(Stored items)
════════════════════

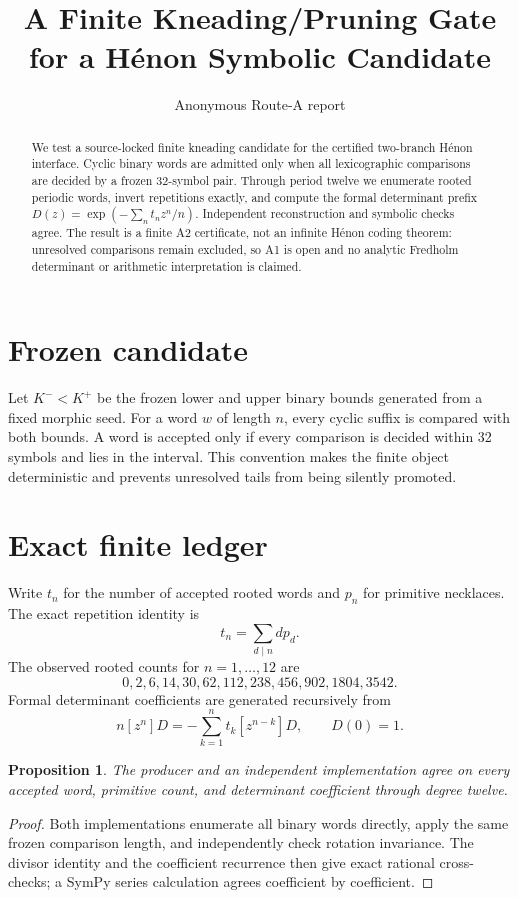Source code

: \documentclass[10pt]{article}
\title{A Finite Kneading/Pruning Gate for a H\'enon Symbolic Candidate}
\author{Anonymous Route-A report}
\date{}
\newtheorem{proposition}{Proposition}
\begin{document}
\maketitle
\begin{abstract}
We test a source-locked finite kneading candidate for the certified
two-branch H\'enon interface.  Cyclic binary words are admitted only when all
lexicographic comparisons are decided by a frozen 32-symbol pair.  Through
period twelve we enumerate rooted periodic words, invert repetitions exactly,
and compute the formal determinant prefix
$D(z)=\exp(-\sum_n t_nz^n/n)$.  Independent reconstruction and symbolic
checks agree.  The result is a finite A2 certificate, not an infinite H\'enon
coding theorem: unresolved comparisons remain excluded, so A1 is open and no
analytic Fredholm determinant or arithmetic interpretation is claimed.
\end{abstract}

\section{Frozen candidate}
Let $K^-<K^+$ be the frozen lower and upper binary bounds generated from a
fixed morphic seed.  For a word $w$ of length $n$, every cyclic suffix is
compared with both bounds.  A word is accepted only if every comparison is
decided within 32 symbols and lies in the interval.  This convention makes
the finite object deterministic and prevents unresolved tails from being
silently promoted.

\section{Exact finite ledger}
Write $t_n$ for the number of accepted rooted words and $p_n$ for primitive
necklaces.  The exact repetition identity is
\[
t_n=\sum_{d\mid n}d p_d.
\]
The observed rooted counts for $n=1,\ldots,12$ are
\[
0,2,6,14,30,62,112,238,456,902,1804,3542.
\]
Formal determinant coefficients are generated recursively from
\[
n[z^n]D=-\sum_{k=1}^n t_k[z^{n-k}]D,
\qquad D(0)=1.
\]

\begin{proposition}
The producer and an independent implementation agree on every accepted word,
primitive count, and determinant coefficient through degree twelve.
\end{proposition}
\begin{proof}
Both implementations enumerate all binary words directly, apply the same
frozen comparison length, and independently check rotation invariance.  The
divisor identity and the coefficient recurrence then give exact rational
cross-checks; a SymPy series calculation agrees coefficient by coefficient.
\end{proof}
\end{document}
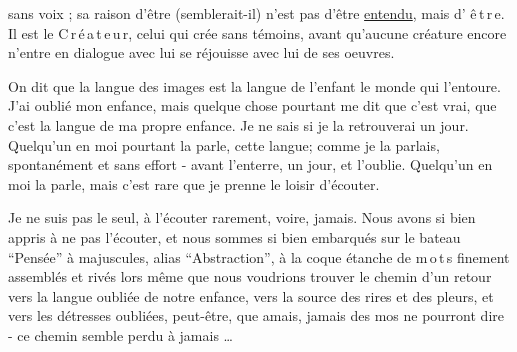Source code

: 
sans voix ;  sa raison d'être (semblerait-il) n'est pas d'être \uline{entendu}, mais d' \mbox{ê\,t\,r\,e}. Il est le \mbox{C\,r\,é\,a\,t\,e\,u\,r}, celui qui crée sans témoins, avant qu'aucune créature encore n'entre en dialogue avec lui   se réjouisse avec lui de ses oeuvres.

On dit que la langue des images est la langue de l'enfant\handwritten{,}  le monde qui l'entoure. J'ai  oublié mon enfance, mais quelque chose pourtant me dit que c'est  vrai, que c'est  la langue de ma propre enfance. Je ne sais si je la retrouverai un jour. Quelqu'un en moi pourtant la parle, cette langue; comme je la parlais, spontanément et sans effort - avant  l'enterre, un jour, et l'oublie. Quelqu'un en moi la parle, mais c'est rare que je prenne le loisir d'écouter.

Je ne suis pas le seul, à l'écouter rarement, voire, jamais. Nous avons si bien appris à ne pas l'écouter, et nous sommes si bien embarqués sur le bateau ``Pensée'' à majuscules, alias ``Abstraction'', à la coque étanche de \mbox{m\,o\,t\,s} finement assemblés et rivés \handwritten{!}  lors même que nous voudrions trouver le chemin d'un retour vers la langue oubliée de notre enfance, vers la source des rires et des pleurs, et vers les détresses oubliées, peut-être, que amais, jamais des mos ne pourront dire -  ce chemin semble perdu à jamais \ldots

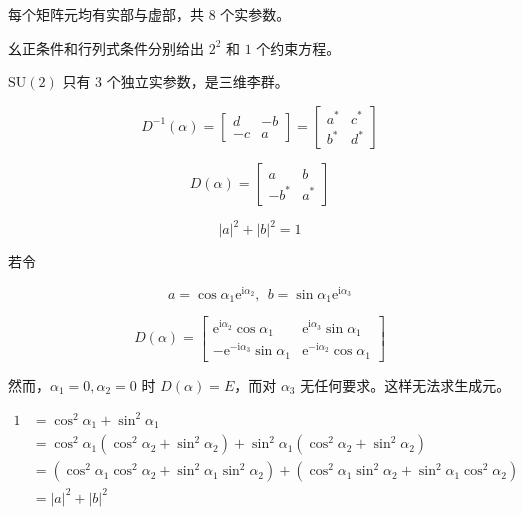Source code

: 每个矩阵元均有实部与虚部，共 $8$ 个实参数。

幺正条件和行列式条件分别给出 $2^2$ 和 $1$ 个约束方程。

$\mathrm{SU}\left(2\right)$ 只有 $3$ 个独立实参数，是三维李群。

\begin{equation}
D^{-1}\left(\alpha\right)
=\begin{bmatrix}
d &-b \\
-c &a
\end{bmatrix} 
=\begin{bmatrix}
a^* &c^* \\
b^* &d^*
\end{bmatrix}
\end{equation}

\begin{equation}
D\left(\alpha\right)
=\begin{bmatrix}
a &b \\
-b^* &a^*
\end{bmatrix}
\end{equation}


\begin{equation}
|a|^2 + |b|^2 = 1
\end{equation}

若令

\begin{equation}
a = \cos\alpha_1 \mathrm{e}^{\mathrm{i}\alpha_2},~~
b = \sin\alpha_1 \mathrm{e}^{\mathrm{i}\alpha_3}
\end{equation}

\begin{equation}
D\left(\alpha\right)
=\begin{bmatrix}
\mathrm{e}^{\mathrm{i}\alpha_2}\cos\alpha_1 &\mathrm{e}^{\mathrm{i}\alpha_3}\sin\alpha_1 \\
-\mathrm{e}^{-\mathrm{i}\alpha_3}\sin\alpha_1 &\mathrm{e}^{-\mathrm{i}\alpha_2}\cos\alpha_1
\end{bmatrix}
\end{equation}

然而，$\alpha_1=0,\alpha_2 = 0$ 时 $D\left(\alpha\right) = E$，而对 $\alpha_3$ 无任何要求。这样无法求生成元。

\begin{align}
1
&=\cos^2\alpha_1 + \sin^2\alpha_1 \\
&=\cos^2\alpha_1\left(\cos^2\alpha_2 + \sin^2\alpha_2 \right) + \sin^2\alpha_1 \left(\cos^2\alpha_2 + \sin^2\alpha_2 \right)\\
&=\left(\cos^2\alpha_1 \cos^2\alpha_2 + \sin^2\alpha_1 \sin^2\alpha_2 \right) + \left(\cos^2\alpha_1 \sin^2\alpha_2 + \sin^2\alpha_1 \cos^2\alpha_2 \right) \\
&=|a|^2 + |b|^2
\end{align}

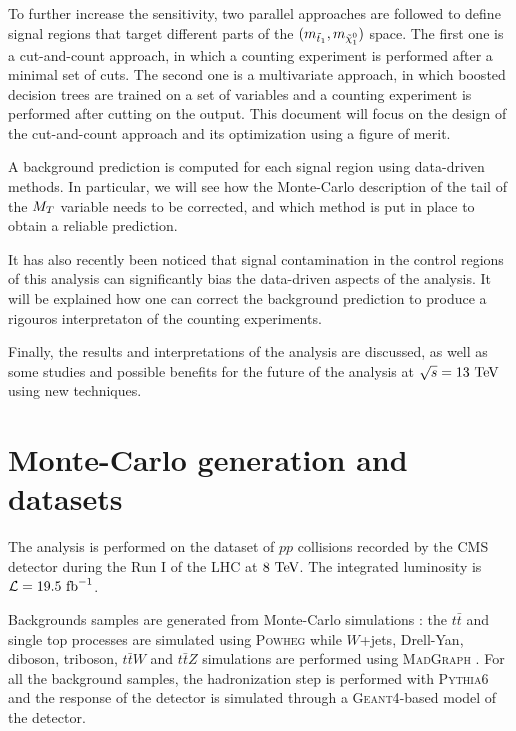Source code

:     To further increase the sensitivity, two parallel approaches are followed to define
    signal regions that target different parts of the $(m_{\tilde{t}_1},m_{\tilde{\chi}_1^0})$
    space. The first one is a cut-and-count approach, in which a counting experiment is performed
    after a minimal set of cuts. The second one is a multivariate approach, in which boosted
    decision trees are trained on a set of variables and a counting experiment is performed
    after cutting on the output. This document will focus on the design of the cut-and-count
    approach and its optimization using a figure of merit.

    A background prediction is computed for each signal region using data-driven methods.
    In particular, we will see how the Monte-Carlo description of the tail of the $M_T$
    variable needs to be corrected, and which method is put in place to obtain a reliable
    prediction.

    It has also recently been noticed that signal contamination in the control regions of
    this analysis can significantly bias the data-driven aspects of the analysis. It will
    be explained how one can correct the background prediction to produce a rigouros
    interpretaton of the counting experiments.

    Finally, the results and interpretations of the analysis are discussed, as well as
    some studies and possible benefits for the future of the analysis at $\sqrt{s}=13~\text{TeV}$
    using new techniques.

    \section{Monte-Carlo generation and datasets}

    The analysis is performed on the dataset of $pp$ collisions recorded by the CMS detector
    during the Run I of the LHC at $8~\text{TeV}$. The integrated luminosity is $\mathcal{L} =
    19.5~\text{fb}^{-1}$.

    Backgrounds samples are generated from Monte-Carlo simulations : the $t\bar{t}$ and
    single top processes are simulated using \textsc{Powheg} \cite{Powheg} while $W$+jets,
    Drell-Yan, diboson, triboson, $t\bar{t}W$ and $t\bar{t}Z$ simulations are performed
    using \textsc{MadGraph} \cite{Madgraph}. For all the background samples, the
    hadronization step is performed with \textsc{Pythia}6 \cite{Pythia} and the response of
    the detector is simulated through a \textsc{Geant4}-based model of the detector.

════════════════════

• Exercise: Since the pictures are not wanted, copy only the text of the records above, exactly.

• Reply to the task:
Source code

: \documentclass[10pt]{article}
\title{A Finite Kneading/Pruning Gate for a H\'enon Symbolic Candidate}
\author{Anonymous Route-A report}
\date{}
\newtheorem{proposition}{Proposition}
\begin{document}
\maketitle
\begin{abstract}
We test a source-locked finite kneading candidate for the certified
two-branch H\'enon interface.  Cyclic binary words are admitted only when all
lexicographic comparisons are decided by a frozen 32-symbol pair.  Through
period twelve we enumerate rooted periodic words, invert repetitions exactly,
and compute the formal determinant prefix
$D(z)=\exp(-\sum_n t_nz^n/n)$.  Independent reconstruction and symbolic
checks agree.  The result is a finite A2 certificate, not an infinite H\'enon
coding theorem: unresolved comparisons remain excluded, so A1 is open and no
analytic Fredholm determinant or arithmetic interpretation is claimed.
\end{abstract}

\section{Frozen candidate}
Let $K^-<K^+$ be the frozen lower and upper binary bounds generated from a
fixed morphic seed.  For a word $w$ of length $n$, every cyclic suffix is
compared with both bounds.  A word is accepted only if every comparison is
decided within 32 symbols and lies in the interval.  This convention makes
the finite object deterministic and prevents unresolved tails from being
silently promoted.

\section{Exact finite ledger}
Write $t_n$ for the number of accepted rooted words and $p_n$ for primitive
necklaces.  The exact repetition identity is
\[
t_n=\sum_{d\mid n}d p_d.
\]
The observed rooted counts for $n=1,\ldots,12$ are
\[
0,2,6,14,30,62,112,238,456,902,1804,3542.
\]
Formal determinant coefficients are generated recursively from
\[
n[z^n]D=-\sum_{k=1}^n t_k[z^{n-k}]D,
\qquad D(0)=1.
\]

\begin{proposition}
The producer and an independent implementation agree on every accepted word,
primitive count, and determinant coefficient through degree twelve.
\end{proposition}
\begin{proof}
Both implementations enumerate all binary words directly, apply the same
frozen comparison length, and independently check rotation invariance.  The
divisor identity and the coefficient recurrence then give exact rational
cross-checks; a SymPy series calculation agrees coefficient by coefficient.
\end{proof}
\end{document}
Source code

: 
sans voix ;  sa raison d'être (semblerait-il) n'est pas d'être \uline{entendu}, mais d' \mbox{ê\,t\,r\,e}. Il est le \mbox{C\,r\,é\,a\,t\,e\,u\,r}, celui qui crée sans témoins, avant qu'aucune créature encore n'entre en dialogue avec lui   se réjouisse avec lui de ses oeuvres.

On dit que la langue des images est la langue de l'enfant\handwritten{,}  le monde qui l'entoure. J'ai  oublié mon enfance, mais quelque chose pourtant me dit que c'est  vrai, que c'est  la langue de ma propre enfance. Je ne sais si je la retrouverai un jour. Quelqu'un en moi pourtant la parle, cette langue; comme je la parlais, spontanément et sans effort - avant  l'enterre, un jour, et l'oublie. Quelqu'un en moi la parle, mais c'est rare que je prenne le loisir d'écouter.

Je ne suis pas le seul, à l'écouter rarement, voire, jamais. Nous avons si bien appris à ne pas l'écouter, et nous sommes si bien embarqués sur le bateau ``Pensée'' à majuscules, alias ``Abstraction'', à la coque étanche de \mbox{m\,o\,t\,s} finement assemblés et rivés \handwritten{!}  lors même que nous voudrions trouver le chemin d'un retour vers la langue oubliée de notre enfance, vers la source des rires et des pleurs, et vers les détresses oubliées, peut-être, que amais, jamais des mos ne pourront dire -  ce chemin semble perdu à jamais \ldots

Source code

: 每个矩阵元均有实部与虚部，共 $8$ 个实参数。

幺正条件和行列式条件分别给出 $2^2$ 和 $1$ 个约束方程。

$\mathrm{SU}\left(2\right)$ 只有 $3$ 个独立实参数，是三维李群。

\begin{equation}
D^{-1}\left(\alpha\right)
=\begin{bmatrix}
d &-b \\
-c &a
\end{bmatrix} 
=\begin{bmatrix}
a^* &c^* \\
b^* &d^*
\end{bmatrix}
\end{equation}

\begin{equation}
D\left(\alpha\right)
=\begin{bmatrix}
a &b \\
-b^* &a^*
\end{bmatrix}
\end{equation}


\begin{equation}
|a|^2 + |b|^2 = 1
\end{equation}

若令

\begin{equation}
a = \cos\alpha_1 \mathrm{e}^{\mathrm{i}\alpha_2},~~
b = \sin\alpha_1 \mathrm{e}^{\mathrm{i}\alpha_3}
\end{equation}

\begin{equation}
D\left(\alpha\right)
=\begin{bmatrix}
\mathrm{e}^{\mathrm{i}\alpha_2}\cos\alpha_1 &\mathrm{e}^{\mathrm{i}\alpha_3}\sin\alpha_1 \\
-\mathrm{e}^{-\mathrm{i}\alpha_3}\sin\alpha_1 &\mathrm{e}^{-\mathrm{i}\alpha_2}\cos\alpha_1
\end{bmatrix}
\end{equation}

然而，$\alpha_1=0,\alpha_2 = 0$ 时 $D\left(\alpha\right) = E$，而对 $\alpha_3$ 无任何要求。这样无法求生成元。

\begin{align}
1
&=\cos^2\alpha_1 + \sin^2\alpha_1 \\
&=\cos^2\alpha_1\left(\cos^2\alpha_2 + \sin^2\alpha_2 \right) + \sin^2\alpha_1 \left(\cos^2\alpha_2 + \sin^2\alpha_2 \right)\\
&=\left(\cos^2\alpha_1 \cos^2\alpha_2 + \sin^2\alpha_1 \sin^2\alpha_2 \right) + \left(\cos^2\alpha_1 \sin^2\alpha_2 + \sin^2\alpha_1 \cos^2\alpha_2 \right) \\
&=|a|^2 + |b|^2
\end{align}

Source code

:     To further increase the sensitivity, two parallel approaches are followed to define
    signal regions that target different parts of the $(m_{\tilde{t}_1},m_{\tilde{\chi}_1^0})$
    space. The first one is a cut-and-count approach, in which a counting experiment is performed
    after a minimal set of cuts. The second one is a multivariate approach, in which boosted
    decision trees are trained on a set of variables and a counting experiment is performed
    after cutting on the output. This document will focus on the design of the cut-and-count
    approach and its optimization using a figure of merit.

    A background prediction is computed for each signal region using data-driven methods.
    In particular, we will see how the Monte-Carlo description of the tail of the $M_T$
    variable needs to be corrected, and which method is put in place to obtain a reliable
    prediction.

    It has also recently been noticed that signal contamination in the control regions of
    this analysis can significantly bias the data-driven aspects of the analysis. It will
    be explained how one can correct the background prediction to produce a rigouros
    interpretaton of the counting experiments.

    Finally, the results and interpretations of the analysis are discussed, as well as
    some studies and possible benefits for the future of the analysis at $\sqrt{s}=13~\text{TeV}$
    using new techniques.

    \section{Monte-Carlo generation and datasets}

    The analysis is performed on the dataset of $pp$ collisions recorded by the CMS detector
    during the Run I of the LHC at $8~\text{TeV}$. The integrated luminosity is $\mathcal{L} =
    19.5~\text{fb}^{-1}$.

    Backgrounds samples are generated from Monte-Carlo simulations : the $t\bar{t}$ and
    single top processes are simulated using \textsc{Powheg} \cite{Powheg} while $W$+jets,
    Drell-Yan, diboson, triboson, $t\bar{t}W$ and $t\bar{t}Z$ simulations are performed
    using \textsc{MadGraph} \cite{Madgraph}. For all the background samples, the
    hadronization step is performed with \textsc{Pythia}6 \cite{Pythia} and the response of
    the detector is simulated through a \textsc{Geant4}-based model of the detector.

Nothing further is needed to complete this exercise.